DATA LISTING

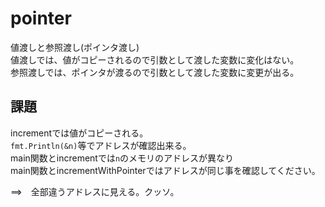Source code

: # pointer

値渡しと参照渡し(ポインタ渡し)  
値渡しでは、値がコピーされるので引数として渡した変数に変化はない。  
参照渡しでは、ポインタが渡るので引数として渡した変数に変更が出る。  
## 課題
incrementでは値がコピーされる。  
`fmt.Println(&n)`等でアドレスが確認出来る。  
main関数とincrementでは`n`のメモリのアドレスが異なり  
main関数とincrementWithPointerではアドレスが同じ事を確認してください。  

==>　全部違うアドレスに見える。クッソ。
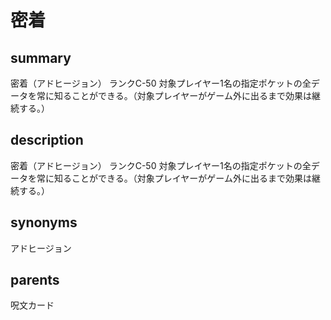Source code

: # 密着

## summary
密着（アドヒージョン）
ランクC-50
対象プレイヤー1名の指定ポケットの全データを常に知ることができる。（対象プレイヤーがゲーム外に出るまで効果は継続する。）
## description
密着（アドヒージョン）
ランクC-50
対象プレイヤー1名の指定ポケットの全データを常に知ることができる。（対象プレイヤーがゲーム外に出るまで効果は継続する。）
## synonyms
アドヒージョン
## parents
呪文カード
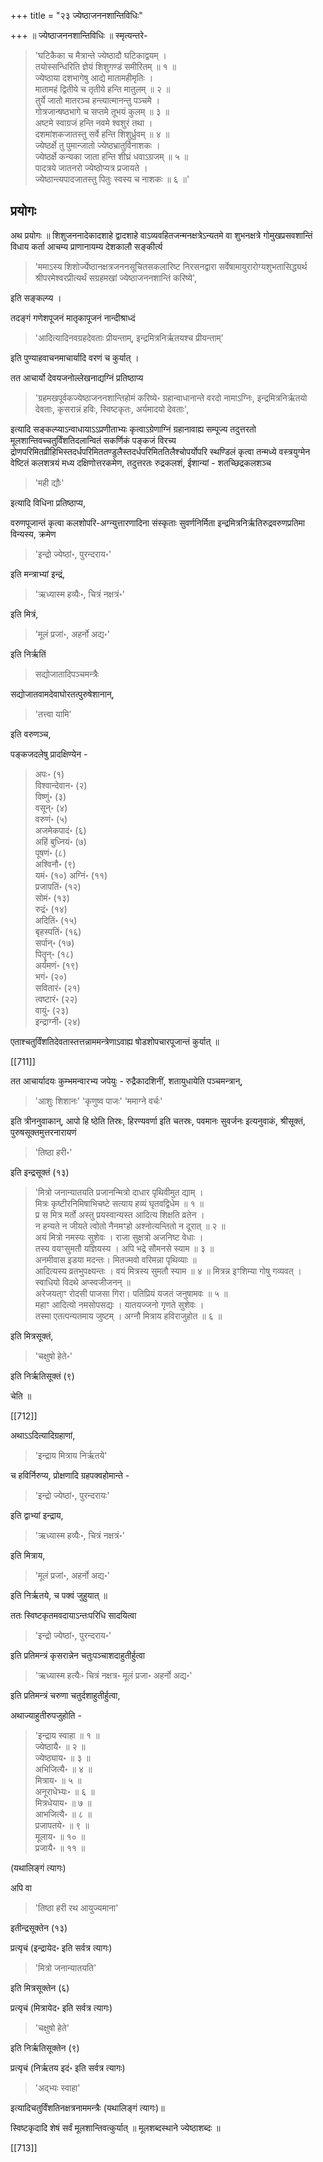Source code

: +++
title = "२३ ज्येष्ठाजननशान्तिविधिः"

+++
॥ ज्येष्ठाजननशान्तिविधिः ॥ स्मृत्यन्तरे- 

> 'घटिकैका च मैत्रान्ते ज्येष्ठादौ घटिकाद्वयम् ।  
तयोस्सन्धिरिति ज्ञेयं शिशुगण्डं समीरितम् ॥ १ ॥  
ज्येष्ठाया दशभागेषु आद्ये मातामहीमृतिः ।  
मातामहं द्वितीये च तृतीये हन्ति मातुलम् ॥ २ ॥  
तुर्ये जातो मातरञ्च हन्त्यात्मानन्तु पञ्चमे ।  
गोत्रजान्षष्ठभागे च सप्तमे तूभयं कुलम् ॥ ३ ॥  
अष्टमे स्वाग्रजं हन्ति नवमे श्वशुरं तथा ।  
दशमांशकजातस्तु सर्वे हन्ति शिशुर्ध्रुवम् ॥ ४ ॥  
ज्येष्ठर्क्षे तु पुमान्जातो ज्येष्ठभ्रातुर्विनाशकः ।  
ज्येष्ठर्क्षे कन्यका जाता हन्ति शीघ्रं धवाऽग्रजम् ॥ ५ ॥  
पादत्रये जातनरो ज्येष्ठोप्यत्र प्रजायते ।  
ज्येष्ठान्त्यपादजातस्तु पितुः स्वस्य च नाशकः ॥ ६ ॥' 

## प्रयोगः
अथ प्रयोगः ॥ शिशुजननादेकादशाहे द्वादशाहे वाऽव्यवहितजन्मनक्षत्रेऽन्यतमे वा शुभनक्षत्रे गोमुखप्रसवशान्तिं विधाय कर्ता आचम्य प्राणानायम्य देशकालौ सङ्कीर्त्य 

> 'ममाऽस्य शिशोर्ज्येष्ठानक्षत्रजननसूचितसकलारिष्ट निरसनद्वारा सर्वेषामायुरारोग्यशुभतासिद्ध्यर्थ श्रीपरमेश्वरप्रीत्यर्थं सग्रहमखां ज्येष्ठाजननशान्तिं करिष्ये', 

इति सङ्कल्प्य । 

तदङ्गं गणेशपूजनं मातृकापूजनं नान्दीश्राध्दं 

> 'आदित्यादिनवग्रहदेवताः प्रीयन्ताम्, इन्द्रमित्रनिर्ऋतयश्च प्रीयन्ताम्' 

इति पुण्याहवाचनमाचार्यादि वरणं च कुर्यात् । 

तत आचार्यो देवयजनोल्लेखनाद्यग्निं प्रतिष्ठाप्य 

> 'ग्रहमखपूर्वकज्येष्ठाजननशान्तिहोमं करिष्ये॰ ग्रहान्वाधानान्ते वरदो नामाऽग्निः, इन्द्रमित्रनिर्ऋतयो देवताः, कृसरान्नं हविः, स्विष्टकृतः, अर्यमादयो देवताः', 

इत्यादि सङ्कल्प्याऽन्वाधायाऽऽप्रणीताभ्यः कृत्वाऽग्रेणाग्निं ग्रहानावाह्य सम्पूज्य तदुत्तरतो मूलशान्तिवच्चतुर्विंशतिदलान्वितं सकर्णिकं पङ्कजं विरच्य द्रोणपरिमितव्रीहिभिस्तदर्धपरिमिततण्डुलैस्तदर्धपरिमिततिलैश्चोपर्योपरि स्थण्डिलं कृत्वा तन्मध्ये वस्त्रयुग्मेन वेष्टितं कलशत्रयं मध्य दक्षिणोत्तरकमेण, तदुत्तरतः रुद्रकलशं, ईशान्यां - शतच्छिद्रकलशञ्च 

> 'मही द्यौः' 

इत्यादि विधिना प्रतिष्ठाप्य, 

वरुणपूजान्तं कृत्वा कलशोपरि-अग्न्युत्तारणादिना संस्कृताः सुवर्णनिर्मिता इन्द्रमित्रनिर्ऋतिरुद्रवरुणप्रतिमा विन्यस्य, क्रमेण 

> 'इन्द्रो ज्येष्ठां॰, पुरन्दराय॰' 

इति मन्त्राभ्यां इन्द्रं, 

> 'ऋध्यास्म हव्यैः॰, चित्रं नक्षत्रं॰' 

इति मित्रं, 

> 'मूलं प्रजां॰, अहर्नो अद्य॰' 

इति निर्ऋतिं 

> सद्योजातादिपञ्चमन्त्रैः 

सद्योजातवामदेवाघोरतत्पुरुषेशानान्, 

> 'तत्त्वा यामि' 

इति वरुणञ्च, 

पङ्कजदलेषु प्रादक्षिण्येन - 

> अपः॰ (१)  
विश्वान्देवान॰ (२)  
विष्णुं॰ (३)  
वसून्॰ (४)  
वरुणं॰ (५)  
अजमेकपादं॰ (६)  
अहिं बुध्नियं॰ (७)  
पूषणं॰ (८)  
अश्विनौ॰ (९)  
यमं॰ (१०) 
अग्निं॰ (११)  
प्रजापतिं॰ (१२)  
सोमं॰ (१३)  
रुद्रं॰ (१४)  
अदितिं॰ (१५)  
बृहस्पतिं॰ (१६)  
सर्पान्॰ (१७)  
पितॄन्॰ (१८)  
अर्यमणं॰ (१९)  
भगं॰ (२०)  
सवितारं॰ (२१)  
त्वष्टारं॰ (२२)  
वायुं॰ (२३)  
इन्द्राग्नी॰ (२४)  

एताश्चतुर्विंशतिदेवतास्तत्तन्नाममन्त्रेणाऽवाह्य षोडशोपचारपूजान्तं कुर्यात् ॥ 

[[711]]

तत आचार्यादयः कुम्भमन्वारभ्य जपेयुः - रुद्रैकादशिनीं, शतायुधायेति पञ्चमन्त्रान्, 

> 'आशुः शिशानः' 'कृणुष्व पाजः' 'ममाग्ने वर्चः' 

इति त्रीननुवाकान्, आपो हि ष्ठेति तिस्रः, हिरण्यवर्णा इति चतस्रः, पवमानः सुवर्जनः इत्यनुवाकं, श्रीसूक्तं, पुरुषसूक्तमुत्तरनारायणं 

> 'तिष्ठा हरी॰' 

इति इन्द्रसूक्तं (१३)

> 'मित्रो जनान्यातयति प्रजानन्मित्रो दाधार पृथिवीमुत द्याम् ।  
 मित्रः कृष्टीरनिमिषाभिचष्टे सत्याय हव्यं घृतवद्विधेम ॥ १ ॥  
 प्र स मित्र मर्तो अस्तु प्रयस्वान्यस्त आदित्य शिक्षति व्रतेन ।  
 न हन्यते न जीयते त्वोतो नैनमꣳहो अश्नोत्यन्तितो न दूरात् ॥ २ ॥  
 अयं मित्रो नमस्यः सुशेवः । राजा सुक्षत्रो अजनिष्ट वेधाः ।  
 तस्य वयꣳसुमतौ यज्ञियस्य । अपि भद्रे सौमनसे स्याम ॥ ३ ॥  
 अनमीवास इडया मदन्तः। मितज्मवो वरिमन्ना पृथिव्याः ॥  
 आदित्यस्य व्रतभुपक्ष्यन्तः । वयं मित्रस्य सुमतौ स्याम ॥ ४ ॥ 
 मित्रन्न इꣳशिम्या गोषु गव्यवत् । स्वाधियो विदथे अप्स्वजीजनन् ॥  
 अरेजयता्ꣳ रोदसी पाजसा गिरा। पतिप्रियं यजतं जनुषामवः ॥ ५ ॥  
 महाꣳ आदित्यो नमसोपसद्यः । यातयज्जनो गृणते सुशेवः ।  
 तस्मा एतत्पन्यतमाय जुष्टम् । अग्नौ मित्राय हविराजुहोत ॥ ६ ॥
 
 इति मित्रसूक्तं, 
 
 > 'चक्षुषो हेते॰' 
 
 इति निर्ऋतिसूक्तं (९) 
 
 चेति ॥ 
 
 [[712]]
 
 अथाऽऽदित्यादिग्रहाणां, 
 
 > 'इन्द्राय मित्राय निर्ऋतये' 
 
 च हविर्निरुप्य, प्रोक्षणादि ग्रहपक्वहोमान्ते -
 
 > 'इन्द्रो ज्येष्ठां॰, पुरन्दरायः' 
 
 इति द्वाभ्यां इन्द्राय, 
 
 > 'ऋध्यास्म हव्यैः॰, चित्रं नक्षत्रं॰' 
 
 इति मित्राय, 
 
 > 'मूलं प्रजां॰, अहर्नो अद्य॰' 
 
 इति निर्ऋतये, च पक्वं जुहुयात् ॥ 
 
 ततः स्विष्टकृतमवदायाऽन्तःपरिधि सादयित्वा 
 
 > 'इन्द्रो ज्येष्ठां॰, पुरन्दराय॰' 
 
 इति प्रतिमन्त्रं कृसरान्नेन चतुःपञ्चाशदाहुतीर्हुत्वा 
 
 > 'ऋध्यास्म हत्यैः॰ चित्रं नक्षत्र॰ मूलं प्रजा॰ अहर्नो अद्य॰' 
 
 इति प्रतिमन्त्रं चरुणा चतुर्दशाहुतीर्हुत्वा, 
 
 अथाज्याहुतीरुपजुहोति - 
 
 > 'इन्द्राय स्वाहा ॥ १ ॥  
 ज्येष्ठायै॰ ॥ २ ॥  
 ज्येष्ठ्याय॰ ॥ ३ ॥  
 अभिजित्यै॰ ॥ ४ ॥  
 मित्राय॰ ॥ ५ ॥  
 अनूराधेभ्यः॰ ॥ ६ ॥  
 मित्रधेयाय॰ ॥ ७ ॥  
 आभजित्यै॰ ॥ ८ ॥  
 प्रजापतये॰ ॥ ९ ॥  
 मूलाय॰ ॥ १० ॥  
 प्रजायै॰ ॥ ११ ॥  
 
 (यथालिङ्गं त्यागः) 
 
 अपि वा 
 
 > 'तिष्ठा हरी रथ आयुज्यमाना' 
 
 इतीन्द्रसूक्तेन (१३) 
 
 प्रत्यृचं (इन्द्रायेद॰ इति सर्वत्र त्यागः) 
 
 > 'मित्रो जनान्यातयति' 
 
 इति मित्रसूक्तेन (६) 
 
 प्रत्यृचं (मित्रायेद॰ इति सर्वत्र त्यागः) 
 
 > 'चक्षुषो हेते' 
 
 इति निर्ऋतिसूक्तेन (९) 
 
 प्रत्यृचं (निर्ऋतय इदं॰ इति सर्वत्र त्यागः) 
 
 > 'अद्भ्यः स्वाहा' 
 
 इत्यादिचतुर्विंशतिनक्षत्रनाममन्त्रैः (यथालिङ्गं त्यागः)॥ 
 
 स्विष्टकृदादि शेषं सर्वं मूलशान्तिवत्कुर्यात् ॥ मूलशब्दस्थाने ज्येष्ठाशब्दः ॥

 [[713]]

YOUR OBJECTIVE
Repeat, word for word and with no pictures, only the lines running from the beginning of the data to the line that contains "main関数とincrementWith".

TASK RESULT
Source code

: # pointer

値渡しと参照渡し(ポインタ渡し)  
値渡しでは、値がコピーされるので引数として渡した変数に変化はない。  
参照渡しでは、ポインタが渡るので引数として渡した変数に変更が出る。  
## 課題
incrementでは値がコピーされる。  
`fmt.Println(&n)`等でアドレスが確認出来る。  
main関数とincrementでは`n`のメモリのアドレスが異なり  
main関数とincrementWithPointerではアドレスが同じ事を確認してください。  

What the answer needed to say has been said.